More than five months after delivery, women with a history of hypertensive disorders during pregnancy had a significantly increased risk of cardiomyopathy, according to an analysis of women in Denmark.
However, the researchers mentioned that cardiomyopathy remained rare even among women with a history of hypertensive disorders of pregnancy and noted that the absolute risk was small.
Lead researcher Ida Behrens, MD, of Statens Serum Institute in Copenhagen, and colleagues published their results online in JAMA on March 8.
The researchers mentioned that approximately 10 percent of pregnant women have hypertensive disorders of pregnancy such as preeclampsia and gestational hypertension during the second half of their pregnancy. They added that preeclampsia could lead to multiple organ failure, seizures, and fetal and maternal death.
For this analysis, the researchers used the National Patient Register and Medical Birth Register to identify women in Denmark who had at least one pregnancy ending in live birth or stillbirth between 1978 and 2012.
They included women who had gestational hypertension, moderate preeclampsia or severe preeclampsia any time between one month before delivery and seven days postpartum. They excluded women with cardiovascular disease or diabetes more than one month before their first registered delivery as well as those whose pregnancies had a gestational length of less than 20 weeks.
Out of more than 2 million pregnancies, 12,974 were complicated by severe preeclampsia, 44,711 were complicated by moderate preeclampsia and 18,423 were complicated by gestational hypertension.
After a mean follow-up period of 17.9 years, 10.7 percent of women who developed cardiomyopathy had a history of hypertensive disorders of pregnancy.

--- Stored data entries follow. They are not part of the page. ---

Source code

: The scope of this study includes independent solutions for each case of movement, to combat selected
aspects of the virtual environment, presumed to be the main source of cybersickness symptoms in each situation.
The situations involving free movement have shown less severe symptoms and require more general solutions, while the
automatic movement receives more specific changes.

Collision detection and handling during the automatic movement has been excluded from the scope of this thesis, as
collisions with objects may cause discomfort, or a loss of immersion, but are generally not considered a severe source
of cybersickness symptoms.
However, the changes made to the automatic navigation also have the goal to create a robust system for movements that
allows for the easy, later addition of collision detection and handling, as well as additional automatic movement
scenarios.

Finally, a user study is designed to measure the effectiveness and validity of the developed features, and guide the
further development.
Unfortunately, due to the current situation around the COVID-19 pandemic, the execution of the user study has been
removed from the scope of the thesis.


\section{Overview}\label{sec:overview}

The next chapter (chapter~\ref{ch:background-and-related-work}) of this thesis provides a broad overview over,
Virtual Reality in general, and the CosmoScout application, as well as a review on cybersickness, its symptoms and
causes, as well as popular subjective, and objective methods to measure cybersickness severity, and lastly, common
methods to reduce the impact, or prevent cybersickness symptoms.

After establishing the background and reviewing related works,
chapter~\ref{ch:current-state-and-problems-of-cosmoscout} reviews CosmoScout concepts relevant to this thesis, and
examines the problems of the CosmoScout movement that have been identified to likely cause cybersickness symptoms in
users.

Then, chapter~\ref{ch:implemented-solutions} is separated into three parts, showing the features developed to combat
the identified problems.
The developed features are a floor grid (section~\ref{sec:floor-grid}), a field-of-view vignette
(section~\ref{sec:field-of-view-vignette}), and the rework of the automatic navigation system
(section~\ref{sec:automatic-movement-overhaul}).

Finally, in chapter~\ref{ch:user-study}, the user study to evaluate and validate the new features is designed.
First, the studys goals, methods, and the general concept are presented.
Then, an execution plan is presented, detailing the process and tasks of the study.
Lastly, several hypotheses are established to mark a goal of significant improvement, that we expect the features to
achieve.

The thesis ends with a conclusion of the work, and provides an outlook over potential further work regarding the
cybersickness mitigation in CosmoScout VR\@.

Women with hypertensive disorders of pregnancy had significantly increased rates of cardiomyopathy, which persisted more than five years after their latest pregnancy.

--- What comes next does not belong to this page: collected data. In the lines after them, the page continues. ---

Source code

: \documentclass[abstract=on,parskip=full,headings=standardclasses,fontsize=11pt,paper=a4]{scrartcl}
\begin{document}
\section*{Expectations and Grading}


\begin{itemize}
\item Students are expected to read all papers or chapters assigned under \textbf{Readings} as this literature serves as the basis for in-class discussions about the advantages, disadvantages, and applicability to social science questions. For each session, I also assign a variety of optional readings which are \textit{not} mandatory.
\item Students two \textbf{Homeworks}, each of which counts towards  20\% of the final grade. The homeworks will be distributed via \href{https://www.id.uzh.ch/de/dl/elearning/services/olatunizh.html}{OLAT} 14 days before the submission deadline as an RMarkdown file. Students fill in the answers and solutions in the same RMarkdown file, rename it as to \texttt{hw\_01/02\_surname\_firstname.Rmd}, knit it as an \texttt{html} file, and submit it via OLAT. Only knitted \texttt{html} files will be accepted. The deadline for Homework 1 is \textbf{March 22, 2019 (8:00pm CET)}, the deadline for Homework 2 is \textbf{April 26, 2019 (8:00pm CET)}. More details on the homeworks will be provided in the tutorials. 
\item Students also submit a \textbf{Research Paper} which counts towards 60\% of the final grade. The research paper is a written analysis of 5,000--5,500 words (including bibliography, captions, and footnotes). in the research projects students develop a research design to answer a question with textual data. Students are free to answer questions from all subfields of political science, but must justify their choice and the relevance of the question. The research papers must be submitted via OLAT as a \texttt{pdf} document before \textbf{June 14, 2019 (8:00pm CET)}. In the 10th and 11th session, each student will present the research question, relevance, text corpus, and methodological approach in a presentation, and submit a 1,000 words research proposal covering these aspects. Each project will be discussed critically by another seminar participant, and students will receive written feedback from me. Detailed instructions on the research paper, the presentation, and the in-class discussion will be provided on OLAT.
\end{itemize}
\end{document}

“This increase in risk appeared to be independent of ischemic heart disease, the risk of which is increased among women with a history of preeclampsia, and approximately 50 percent of the risk was not associated with postgestational hypertension,” the researchers wrote. “The results suggest that links with [a history of hypertensive disorders of pregnancy] might be associated with a substantial proportion of idiopathic cardiomyopathy cases in women.”

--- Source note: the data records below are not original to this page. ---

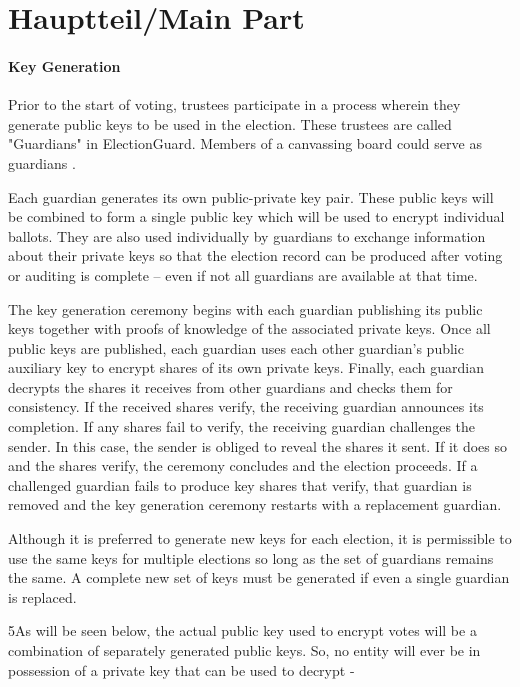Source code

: \chapter{Hauptteil/Main Part}

\subsubsection{Key Generation}
Prior to the start of voting, trustees participate in a process wherein they generate public keys to be used in the
election. These trustees are called "Guardians" in ElectionGuard. Members of a canvassing board could serve as
guardians \cite[2]{eg-spec}.

Each guardian generates its own public-private key pair. These public keys will be combined to form a single public
key which will be used to encrypt individual ballots. They are also used individually by guardians to exchange
information about their private keys so that the election record can be produced after voting or auditing is
complete – even if not all guardians are available at that time.


The key generation ceremony begins with each guardian publishing its public keys together with proofs of knowledge
of the associated private keys. Once all public keys are published, each guardian uses each other guardian’s public
auxiliary key to encrypt shares of its own private keys. Finally, each guardian decrypts the shares it receives from
other guardians and checks them for consistency. If the received shares verify, the receiving guardian announces its
completion. If any shares fail to verify, the receiving guardian challenges the sender. In this case, the sender is
obliged to reveal the shares it sent. If it does so and the shares verify, the ceremony concludes and the election
proceeds. If a challenged guardian fails to produce key shares that verify, that guardian is removed and the key
generation ceremony restarts with a replacement guardian. \cite[2]{eg-spec}

Although it is preferred to generate new keys for each election, it is permissible to use the same
keys for multiple elections so long as the set of guardians remains the same. A complete new set of keys must
be generated if even a single guardian is replaced.\cite[3]{eg-spec}

5As will be seen below, the actual public key used to encrypt votes will be a combination of separately generated public
keys. So, no entity will ever be in possession of a private key that can be used to decrypt
-\cite[5]{eg-spec}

They added that the American Heart Association recommends monitoring for ischemic heart disease after preeclampsia, but they said a similar recommendation would not be suitable for cardiomyopathy. However, they suggested physicians consider the association between ischemic heart disease and a history of hypertensive disorders of pregnancy during checkups.
The results did not change after adjusting for diabetes and smoking. Sensitivity analyses suggested that the relationship between a history of hypertensive disorders of pregnancy and cardiomyopathy was independent of ischemic heart disease, according to the researchers.